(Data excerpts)
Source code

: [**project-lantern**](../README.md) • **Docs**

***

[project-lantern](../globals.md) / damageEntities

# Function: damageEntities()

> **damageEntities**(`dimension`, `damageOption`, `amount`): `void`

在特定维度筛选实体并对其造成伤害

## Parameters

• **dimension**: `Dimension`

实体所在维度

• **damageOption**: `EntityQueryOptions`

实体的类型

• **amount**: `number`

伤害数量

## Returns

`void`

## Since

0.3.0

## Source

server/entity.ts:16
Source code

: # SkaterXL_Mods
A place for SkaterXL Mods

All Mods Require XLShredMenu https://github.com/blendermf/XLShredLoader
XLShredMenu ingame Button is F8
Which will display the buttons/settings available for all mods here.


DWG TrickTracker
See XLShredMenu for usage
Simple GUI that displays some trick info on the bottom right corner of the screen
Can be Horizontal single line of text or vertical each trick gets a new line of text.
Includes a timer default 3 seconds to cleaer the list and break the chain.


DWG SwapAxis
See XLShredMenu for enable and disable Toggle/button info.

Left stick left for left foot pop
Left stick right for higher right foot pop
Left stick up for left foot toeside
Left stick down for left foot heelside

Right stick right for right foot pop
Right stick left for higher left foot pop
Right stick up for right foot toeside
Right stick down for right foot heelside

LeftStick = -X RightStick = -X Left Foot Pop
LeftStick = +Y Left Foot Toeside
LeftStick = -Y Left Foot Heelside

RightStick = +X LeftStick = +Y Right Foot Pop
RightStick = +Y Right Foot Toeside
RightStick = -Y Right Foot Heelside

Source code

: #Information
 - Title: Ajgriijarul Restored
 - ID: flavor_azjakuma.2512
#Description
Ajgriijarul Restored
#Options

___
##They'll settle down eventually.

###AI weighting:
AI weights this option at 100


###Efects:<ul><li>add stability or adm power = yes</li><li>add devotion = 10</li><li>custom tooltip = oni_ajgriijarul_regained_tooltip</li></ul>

▶ _Work to complete_
Extract from the records above the lines from the one containing "## Parameters" to the one containing "Right stick right for right foot pop", both lines included, exactly as they appear and with nothing else.

▶ _The completed task_
## Parameters

• **dimension**: `Dimension`

实体所在维度

• **damageOption**: `EntityQueryOptions`

实体的类型

• **amount**: `number`

伤害数量

## Returns

`void`

## Since

0.3.0

## Source

server/entity.ts:16
Source code

: # SkaterXL_Mods
A place for SkaterXL Mods

All Mods Require XLShredMenu https://github.com/blendermf/XLShredLoader
XLShredMenu ingame Button is F8
Which will display the buttons/settings available for all mods here.


DWG TrickTracker
See XLShredMenu for usage
Simple GUI that displays some trick info on the bottom right corner of the screen
Can be Horizontal single line of text or vertical each trick gets a new line of text.
Includes a timer default 3 seconds to cleaer the list and break the chain.


DWG SwapAxis
See XLShredMenu for enable and disable Toggle/button info.

Left stick left for left foot pop
Left stick right for higher right foot pop
Left stick up for left foot toeside
Left stick down for left foot heelside

Right stick right for right foot pop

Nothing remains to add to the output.